> What to work on
If a line in the records below contains the word "True", copy it out.

> Material for the task

######

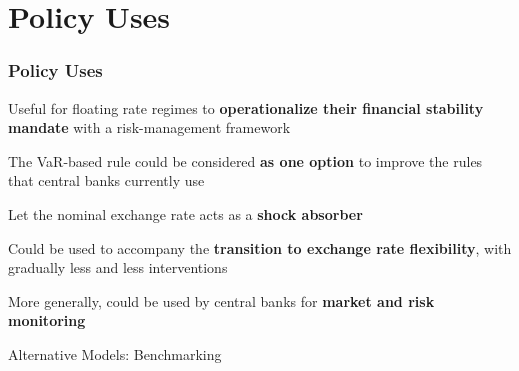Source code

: \documentclass{beamer}
\newenvironment{wideitemize}{\itemize\addtolength{\itemsep}{10pt}}{\enditemize}
\newenvironment{wideenumerate}{\enumerate\addtolength{\itemsep}{10pt}}{\endenumerate}
\begin{document}
\section{Policy Uses}

\begin{frame}
  \frametitle{Policy Uses}
  \begin{wideitemize}
   \item Useful for floating rate regimes to \textbf{operationalize their financial
     stability mandate} with a risk-management framework
    \item The VaR-based rule could be considered \textbf{as one option} to improve the
      rules that central banks currently use
    \item Let the nominal exchange rate acts as a \textbf{shock absorber}
    \item Could be used to accompany the \textbf{transition to exchange rate
        flexibility}, with gradually less and less interventions
  \item More generally, could be used by central banks for \textbf{market and risk monitoring}
  \end{wideitemize}
\end{frame}




\begin{frame}{Alternative Models: Benchmarking}
\setlength\tabcolsep{2pt}  %
\tiny  %

\normalsize
\end{frame}



\end{document}
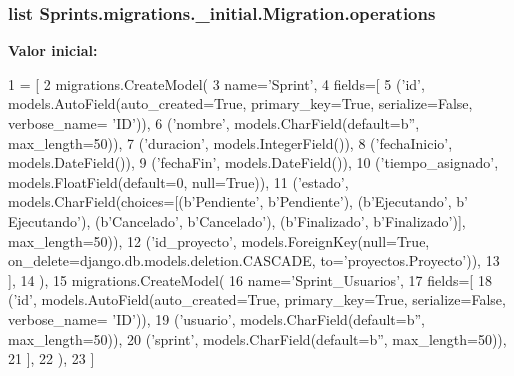 \subsubsection[{\texorpdfstring{operations}{operations}}]{\setlength{\rightskip}{0pt plus 5cm}list Sprints.\+migrations.\+\_\+initial.\+Migration.\+operations\hspace{0.3cm}{\ttfamily [static]}}\hypertarget{class_sprints_1_1migrations_1_10001__initial_1_1_migration_ab7ef4aab24ce79cb91f7d76fa8efae58}{}\label{class_sprints_1_1migrations_1_10001__initial_1_1_migration_ab7ef4aab24ce79cb91f7d76fa8efae58}
{\bfseries Valor inicial\+:}
\begin{DoxyCode}
1 = [
2         migrations.CreateModel(
3             name=\textcolor{stringliteral}{'Sprint'},
4             fields=[
5                 (\textcolor{stringliteral}{'id'}, models.AutoField(auto\_created=\textcolor{keyword}{True}, primary\_key=\textcolor{keyword}{True}, serialize=\textcolor{keyword}{False}, verbose\_name=\textcolor{stringliteral}{
      'ID'})),
6                 (\textcolor{stringliteral}{'nombre'}, models.CharField(default=b\textcolor{stringliteral}{''}, max\_length=50)),
7                 (\textcolor{stringliteral}{'duracion'}, models.IntegerField()),
8                 (\textcolor{stringliteral}{'fechaInicio'}, models.DateField()),
9                 (\textcolor{stringliteral}{'fechaFin'}, models.DateField()),
10                 (\textcolor{stringliteral}{'tiempo\_asignado'}, models.FloatField(default=0, null=\textcolor{keyword}{True})),
11                 (\textcolor{stringliteral}{'estado'}, models.CharField(choices=[(b\textcolor{stringliteral}{'Pendiente'}, b\textcolor{stringliteral}{'Pendiente'}), (b\textcolor{stringliteral}{'Ejecutando'}, b\textcolor{stringliteral}{'
      Ejecutando'}), (b\textcolor{stringliteral}{'Cancelado'}, b\textcolor{stringliteral}{'Cancelado'}), (b\textcolor{stringliteral}{'Finalizado'}, b\textcolor{stringliteral}{'Finalizado'})], max\_length=50)),
12                 (\textcolor{stringliteral}{'id\_proyecto'}, models.ForeignKey(null=\textcolor{keyword}{True}, on\_delete=django.db.models.deletion.CASCADE, 
      to=\textcolor{stringliteral}{'proyectos.Proyecto'})),
13             ],
14         ),
15         migrations.CreateModel(
16             name=\textcolor{stringliteral}{'Sprint\_Usuarios'},
17             fields=[
18                 (\textcolor{stringliteral}{'id'}, models.AutoField(auto\_created=\textcolor{keyword}{True}, primary\_key=\textcolor{keyword}{True}, serialize=\textcolor{keyword}{False}, verbose\_name=\textcolor{stringliteral}{
      'ID'})),
19                 (\textcolor{stringliteral}{'usuario'}, models.CharField(default=b\textcolor{stringliteral}{''}, max\_length=50)),
20                 (\textcolor{stringliteral}{'sprint'}, models.CharField(default=b\textcolor{stringliteral}{''}, max\_length=50)),
21             ],
22         ),
23     ]
\end{DoxyCode}


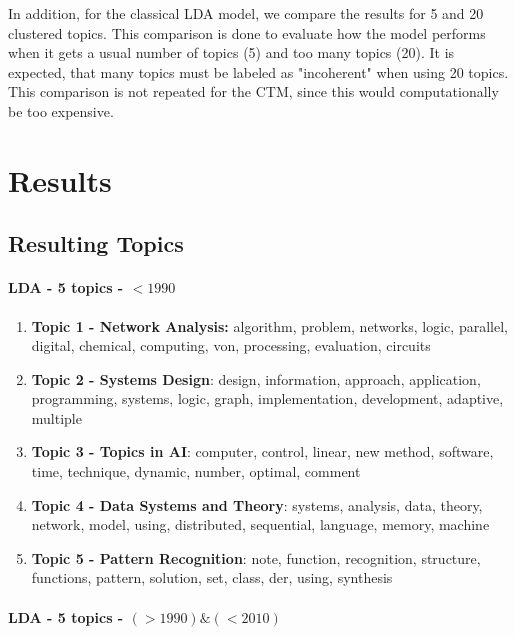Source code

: \documentclass[fleqn,10pt]{SelfArx} %
\begin{document}
In addition, for the classical LDA model, we compare the results for 5 and 20 clustered topics. This comparison is done to evaluate how the model performs when it gets a usual number of topics (5) and too many topics (20). It is expected, that many topics must be labeled as "incoherent" when using 20 topics. This comparison is not repeated for the CTM, since this would computationally be too expensive.

\section{Results}

\subsection{Resulting Topics}

\vspace{0.2cm}

\paragraph{LDA - 5 topics - $< 1990$}

\begin{enumerate}
    \item \textbf{Topic 1 - Network Analysis:} algorithm, problem, networks, logic, parallel, digital, chemical, computing, von, processing, evaluation, circuits
    \item \textbf{Topic 2 - Systems Design}: design, information, approach, application, programming, systems, logic, graph, implementation, development, adaptive, multiple
    \item \textbf{Topic 3 - Topics in AI}: computer, control, linear, new method, software, time, technique, dynamic, number, optimal, comment
    \item \textbf{Topic 4 - Data Systems and Theory}: systems, analysis, data, theory, network, model, using, distributed, sequential, language, memory, machine
    \item \textbf{Topic 5 - Pattern Recognition}: note, function, recognition, structure, functions, pattern, solution, set, class, der, using, synthesis 
\end{enumerate}

\vspace{0.2cm}

\paragraph{LDA - 5 topics - $(> 1990) \& (< 2010)$}
\end{document}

######

> Result of this exercise
5                 (\textcolor{stringliteral}{'id'}, models.AutoField(auto\_created=\textcolor{keyword}{True}, primary\_key=\textcolor{keyword}{True}, serialize=\textcolor{keyword}{False}, verbose\_name=\textcolor{stringliteral}{
10                 (\textcolor{stringliteral}{'tiempo\_asignado'}, models.FloatField(default=0, null=\textcolor{keyword}{True})),
12                 (\textcolor{stringliteral}{'id\_proyecto'}, models.ForeignKey(null=\textcolor{keyword}{True}, on\_delete=django.db.models.deletion.CASCADE, 
18                 (\textcolor{stringliteral}{'id'}, models.AutoField(auto\_created=\textcolor{keyword}{True}, primary\_key=\textcolor{keyword}{True}, serialize=\textcolor{keyword}{False}, verbose\_name=\textcolor{stringliteral}{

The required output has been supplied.